What you have to do
Search the entries for the word "redis" and return every line where it is found.

Data extracts
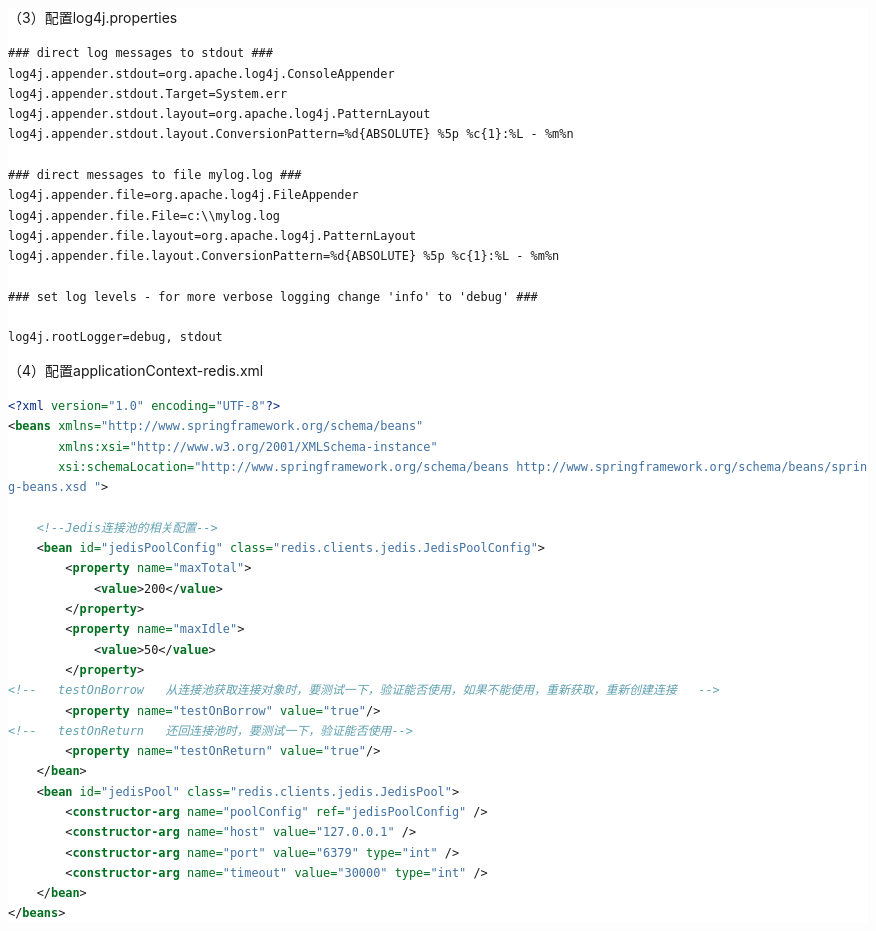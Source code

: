  

（3）配置log4j.properties

```properties
### direct log messages to stdout ###
log4j.appender.stdout=org.apache.log4j.ConsoleAppender
log4j.appender.stdout.Target=System.err
log4j.appender.stdout.layout=org.apache.log4j.PatternLayout
log4j.appender.stdout.layout.ConversionPattern=%d{ABSOLUTE} %5p %c{1}:%L - %m%n

### direct messages to file mylog.log ###
log4j.appender.file=org.apache.log4j.FileAppender
log4j.appender.file.File=c:\\mylog.log
log4j.appender.file.layout=org.apache.log4j.PatternLayout
log4j.appender.file.layout.ConversionPattern=%d{ABSOLUTE} %5p %c{1}:%L - %m%n

### set log levels - for more verbose logging change 'info' to 'debug' ###

log4j.rootLogger=debug, stdout
```

 

（4）配置applicationContext-redis.xml

```xml
<?xml version="1.0" encoding="UTF-8"?>
<beans xmlns="http://www.springframework.org/schema/beans"
       xmlns:xsi="http://www.w3.org/2001/XMLSchema-instance"
       xsi:schemaLocation="http://www.springframework.org/schema/beans http://www.springframework.org/schema/beans/spring-beans.xsd ">

    <!--Jedis连接池的相关配置-->
    <bean id="jedisPoolConfig" class="redis.clients.jedis.JedisPoolConfig">
        <property name="maxTotal">
            <value>200</value>
        </property>
        <property name="maxIdle">
            <value>50</value>
        </property>
<!--   testOnBorrow   从连接池获取连接对象时，要测试一下，验证能否使用，如果不能使用，重新获取，重新创建连接   -->
        <property name="testOnBorrow" value="true"/>
<!--   testOnReturn   还回连接池时，要测试一下，验证能否使用-->
        <property name="testOnReturn" value="true"/>
    </bean>
    <bean id="jedisPool" class="redis.clients.jedis.JedisPool">
        <constructor-arg name="poolConfig" ref="jedisPoolConfig" />
        <constructor-arg name="host" value="127.0.0.1" />
        <constructor-arg name="port" value="6379" type="int" />
        <constructor-arg name="timeout" value="30000" type="int" />
    </bean>
</beans>
```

Solved exercise
（4）配置applicationContext-redis.xml
    <bean id="jedisPoolConfig" class="redis.clients.jedis.JedisPoolConfig">
    <bean id="jedisPool" class="redis.clients.jedis.JedisPool">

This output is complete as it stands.